Records for the task section start

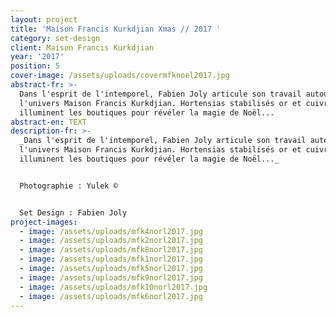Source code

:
 ```yaml
---
layout: project
title: 'Maison Francis Kurkdjian Xmas // 2017 '
category: set-design
client: Maison Francis Kurkdjian
year: '2017'
position: 5
cover-image: /assets/uploads/covermfknoel2017.jpg
abstract-fr: >-
  Dans l'esprit de l'intemporel, Fabien Joly articule son travail autour de
  l'univers Maison Francis Kurkdjian. Hortensias stabilisés or et cuivre
  illuminent les boutiques pour révéler la magie de Noël...
abstract-en: TEXT
description-fr: >-
  _Dans l'esprit de l'intemporel, Fabien Joly articule son travail autour de
  l'univers Maison Francis Kurkdjian. Hortensias stabilisés or et cuivre
  illuminent les boutiques pour révéler la magie de Noël..._


  Photographie : Yulek ©


  Set Design : Fabien Joly
project-images:
  - image: /assets/uploads/mfk4norl2017.jpg
  - image: /assets/uploads/mfk2norl2017.jpg
  - image: /assets/uploads/mfk8norl2017.jpg
  - image: /assets/uploads/mfk1norl2017.jpg
  - image: /assets/uploads/mfk5norl2017.jpg
  - image: /assets/uploads/mfk9norl2017.jpg
  - image: /assets/uploads/mfk10norl2017.jpg
  - image: /assets/uploads/mfk6norl2017.jpg
---
```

Records for the task section end

**Assigned task:** Report how many lines of the preceding records include "magie". Output the number only.

**Exercise result:** 2